Let’s use the following DynamoDB table named Users with the following schema as an example:
| Attribute | Type |
|---|---|
| id | String |
| name | String |
| String | |
| type | String |
| created_at | String |
-
Partition key:
id -
Sort key:
created_at -
GSI:
type_index:- partition key
type - projection:
id,name,email
- partition key
Query
Retrieves items based on partition key and optionally sort key values.
- Must specify a partition key value
- Can optionally filter by sort key using comparison operators (
=, <, >, <=, >=, begins_with, between) - Returns items in sort key order (ascending by default, can be reversed)

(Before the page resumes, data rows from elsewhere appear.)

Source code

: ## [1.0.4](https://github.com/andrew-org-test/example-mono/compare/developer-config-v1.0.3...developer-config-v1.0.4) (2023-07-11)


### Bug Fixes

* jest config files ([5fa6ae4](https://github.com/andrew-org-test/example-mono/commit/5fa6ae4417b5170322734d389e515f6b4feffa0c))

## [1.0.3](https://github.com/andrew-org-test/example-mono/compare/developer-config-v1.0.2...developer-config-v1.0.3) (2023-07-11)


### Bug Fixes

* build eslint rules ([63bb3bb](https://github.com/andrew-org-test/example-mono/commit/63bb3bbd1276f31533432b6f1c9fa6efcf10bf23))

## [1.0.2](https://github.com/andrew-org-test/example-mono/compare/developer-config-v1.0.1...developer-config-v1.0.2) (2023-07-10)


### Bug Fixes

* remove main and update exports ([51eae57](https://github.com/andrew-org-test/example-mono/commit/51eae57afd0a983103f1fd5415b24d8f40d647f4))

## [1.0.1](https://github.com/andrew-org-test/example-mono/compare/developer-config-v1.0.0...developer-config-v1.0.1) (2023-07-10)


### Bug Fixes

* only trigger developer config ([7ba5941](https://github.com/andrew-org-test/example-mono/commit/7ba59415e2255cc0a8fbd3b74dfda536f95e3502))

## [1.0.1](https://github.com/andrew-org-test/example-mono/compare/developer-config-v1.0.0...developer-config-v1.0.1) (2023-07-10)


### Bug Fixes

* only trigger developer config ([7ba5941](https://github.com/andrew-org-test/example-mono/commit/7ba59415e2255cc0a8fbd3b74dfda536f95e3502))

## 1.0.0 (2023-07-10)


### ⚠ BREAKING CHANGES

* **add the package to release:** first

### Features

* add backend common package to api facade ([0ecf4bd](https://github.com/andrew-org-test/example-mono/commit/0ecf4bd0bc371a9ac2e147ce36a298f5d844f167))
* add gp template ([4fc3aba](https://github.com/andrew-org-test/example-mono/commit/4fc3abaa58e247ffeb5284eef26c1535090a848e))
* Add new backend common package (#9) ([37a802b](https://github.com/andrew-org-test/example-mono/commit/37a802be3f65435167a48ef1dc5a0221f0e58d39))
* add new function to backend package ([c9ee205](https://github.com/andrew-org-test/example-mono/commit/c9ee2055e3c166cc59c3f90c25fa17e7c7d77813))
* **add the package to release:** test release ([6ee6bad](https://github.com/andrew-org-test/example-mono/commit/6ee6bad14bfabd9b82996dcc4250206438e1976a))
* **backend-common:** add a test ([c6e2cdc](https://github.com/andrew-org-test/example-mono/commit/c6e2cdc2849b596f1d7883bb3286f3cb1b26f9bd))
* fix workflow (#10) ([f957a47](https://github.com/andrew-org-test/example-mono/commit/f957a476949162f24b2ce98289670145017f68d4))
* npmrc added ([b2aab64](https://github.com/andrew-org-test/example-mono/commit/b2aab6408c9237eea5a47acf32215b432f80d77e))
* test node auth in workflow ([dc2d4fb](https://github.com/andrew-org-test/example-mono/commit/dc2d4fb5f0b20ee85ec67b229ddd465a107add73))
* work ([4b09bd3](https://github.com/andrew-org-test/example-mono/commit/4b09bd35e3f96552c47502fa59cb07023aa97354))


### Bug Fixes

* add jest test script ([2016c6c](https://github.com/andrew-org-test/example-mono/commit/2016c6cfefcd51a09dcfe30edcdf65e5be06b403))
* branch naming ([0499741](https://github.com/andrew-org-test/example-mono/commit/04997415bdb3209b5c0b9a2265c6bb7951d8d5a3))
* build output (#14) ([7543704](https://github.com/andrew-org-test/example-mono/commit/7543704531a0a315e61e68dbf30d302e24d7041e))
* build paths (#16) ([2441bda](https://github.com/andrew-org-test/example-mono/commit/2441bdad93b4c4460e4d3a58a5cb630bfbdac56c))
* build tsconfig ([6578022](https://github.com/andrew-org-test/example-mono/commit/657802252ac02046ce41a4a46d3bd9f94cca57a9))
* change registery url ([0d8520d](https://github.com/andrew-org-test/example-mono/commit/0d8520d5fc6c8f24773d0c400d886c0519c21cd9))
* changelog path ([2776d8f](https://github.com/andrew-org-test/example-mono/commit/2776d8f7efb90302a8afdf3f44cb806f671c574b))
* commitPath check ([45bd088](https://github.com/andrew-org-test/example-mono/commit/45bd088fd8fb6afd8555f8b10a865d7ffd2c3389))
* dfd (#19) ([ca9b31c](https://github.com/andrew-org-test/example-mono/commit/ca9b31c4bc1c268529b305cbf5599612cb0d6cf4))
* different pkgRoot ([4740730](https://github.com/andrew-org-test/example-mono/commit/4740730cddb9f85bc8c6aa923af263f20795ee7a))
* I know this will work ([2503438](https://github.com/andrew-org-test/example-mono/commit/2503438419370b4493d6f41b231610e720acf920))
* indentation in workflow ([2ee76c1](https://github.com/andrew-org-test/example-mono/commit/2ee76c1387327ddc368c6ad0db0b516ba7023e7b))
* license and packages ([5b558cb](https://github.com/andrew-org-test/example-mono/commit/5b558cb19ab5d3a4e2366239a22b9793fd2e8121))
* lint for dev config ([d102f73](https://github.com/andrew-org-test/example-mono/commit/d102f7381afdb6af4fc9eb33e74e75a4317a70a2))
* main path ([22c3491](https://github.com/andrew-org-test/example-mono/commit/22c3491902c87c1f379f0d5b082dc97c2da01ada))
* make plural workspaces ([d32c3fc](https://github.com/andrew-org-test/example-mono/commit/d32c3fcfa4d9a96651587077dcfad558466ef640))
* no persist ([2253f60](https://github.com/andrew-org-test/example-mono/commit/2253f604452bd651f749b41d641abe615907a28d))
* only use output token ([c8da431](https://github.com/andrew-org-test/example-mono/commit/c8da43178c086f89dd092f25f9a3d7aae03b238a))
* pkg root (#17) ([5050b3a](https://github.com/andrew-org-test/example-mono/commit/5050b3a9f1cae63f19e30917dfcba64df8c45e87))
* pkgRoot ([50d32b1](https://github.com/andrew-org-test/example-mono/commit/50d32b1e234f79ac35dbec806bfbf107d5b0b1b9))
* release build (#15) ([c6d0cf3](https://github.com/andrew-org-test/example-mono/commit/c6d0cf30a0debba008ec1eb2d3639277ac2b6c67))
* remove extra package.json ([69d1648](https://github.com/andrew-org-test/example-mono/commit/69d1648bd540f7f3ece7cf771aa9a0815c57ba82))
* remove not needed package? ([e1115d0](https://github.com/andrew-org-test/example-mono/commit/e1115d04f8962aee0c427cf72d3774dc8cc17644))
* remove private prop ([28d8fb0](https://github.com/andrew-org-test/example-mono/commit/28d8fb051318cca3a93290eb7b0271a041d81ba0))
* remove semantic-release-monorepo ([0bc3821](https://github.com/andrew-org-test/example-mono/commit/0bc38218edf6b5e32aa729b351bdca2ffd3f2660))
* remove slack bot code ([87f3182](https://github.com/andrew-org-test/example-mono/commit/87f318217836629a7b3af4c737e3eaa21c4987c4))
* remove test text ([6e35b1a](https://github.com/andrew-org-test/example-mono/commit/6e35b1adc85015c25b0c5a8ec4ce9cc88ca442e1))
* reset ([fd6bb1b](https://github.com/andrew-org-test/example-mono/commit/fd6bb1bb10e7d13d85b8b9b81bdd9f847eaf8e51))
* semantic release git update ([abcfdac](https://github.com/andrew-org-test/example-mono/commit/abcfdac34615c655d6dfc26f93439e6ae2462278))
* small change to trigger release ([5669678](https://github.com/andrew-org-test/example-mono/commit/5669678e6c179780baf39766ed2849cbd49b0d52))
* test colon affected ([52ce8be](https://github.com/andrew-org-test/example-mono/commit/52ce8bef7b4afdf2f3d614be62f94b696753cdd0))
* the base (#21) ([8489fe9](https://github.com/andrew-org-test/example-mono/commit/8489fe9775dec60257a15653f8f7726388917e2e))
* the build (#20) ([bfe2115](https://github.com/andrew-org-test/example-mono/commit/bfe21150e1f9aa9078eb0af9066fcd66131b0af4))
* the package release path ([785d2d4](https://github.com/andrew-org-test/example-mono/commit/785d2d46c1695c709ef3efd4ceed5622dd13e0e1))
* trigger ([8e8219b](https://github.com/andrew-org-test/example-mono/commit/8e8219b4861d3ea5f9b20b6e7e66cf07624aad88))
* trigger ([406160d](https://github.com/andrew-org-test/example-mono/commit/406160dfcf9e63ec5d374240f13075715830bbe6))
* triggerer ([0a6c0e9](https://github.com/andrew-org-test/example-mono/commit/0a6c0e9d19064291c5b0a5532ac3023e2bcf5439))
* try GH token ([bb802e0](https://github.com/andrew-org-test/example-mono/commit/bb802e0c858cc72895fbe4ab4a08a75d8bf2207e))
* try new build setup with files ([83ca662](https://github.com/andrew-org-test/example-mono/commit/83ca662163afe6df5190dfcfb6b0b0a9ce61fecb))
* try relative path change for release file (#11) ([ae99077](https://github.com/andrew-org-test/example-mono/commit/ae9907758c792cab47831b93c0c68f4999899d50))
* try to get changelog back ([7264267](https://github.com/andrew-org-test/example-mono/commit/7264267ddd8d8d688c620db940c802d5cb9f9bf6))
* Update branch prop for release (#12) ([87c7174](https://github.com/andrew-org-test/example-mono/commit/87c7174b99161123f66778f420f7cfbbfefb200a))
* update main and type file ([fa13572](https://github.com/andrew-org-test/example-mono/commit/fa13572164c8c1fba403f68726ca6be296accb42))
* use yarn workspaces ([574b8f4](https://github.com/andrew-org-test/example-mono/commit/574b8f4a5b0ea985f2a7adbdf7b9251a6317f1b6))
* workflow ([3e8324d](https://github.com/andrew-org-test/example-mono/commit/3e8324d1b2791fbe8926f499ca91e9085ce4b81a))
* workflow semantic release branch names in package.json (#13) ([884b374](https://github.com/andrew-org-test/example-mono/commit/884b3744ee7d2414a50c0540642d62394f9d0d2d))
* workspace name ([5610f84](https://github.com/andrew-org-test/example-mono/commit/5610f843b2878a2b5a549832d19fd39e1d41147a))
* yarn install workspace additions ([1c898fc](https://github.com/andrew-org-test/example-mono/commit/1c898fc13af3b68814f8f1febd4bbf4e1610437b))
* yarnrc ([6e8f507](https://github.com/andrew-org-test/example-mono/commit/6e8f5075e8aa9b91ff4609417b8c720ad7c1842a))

- Only searches within a single partition
Performance: Highly efficient because it directly accesses the relevant partition and uses indexes.
TypeScript query:
// Create the DynamoDB client
const ddbClient = new DynamoDBClient({ region: 'us-west-2' });
const documentClient = DynamoDBDocumentClient.from(ddbClient);
async function queryUsersByType(type: string) {
const command = new QueryCommand({
TableName: 'Users',
IndexName: 'type_index',
KeyConditionExpression: 'type = :type',
ExpressionAttributeValues: { ':type': type }
});
const response = await documentClient.send(command);
return response.Items;
}
queryUsersByType('admin').then(console.log).catch(console.error);Scan
Examines every item in a table or index.
- Reads through all items in the table/index
- Can apply filter expressions to return only matching items
- Processes items in parallel across multiple segments
- Returns items in no particular order
Performance: Less efficient for large tables as it examines every item, consuming more read capacity.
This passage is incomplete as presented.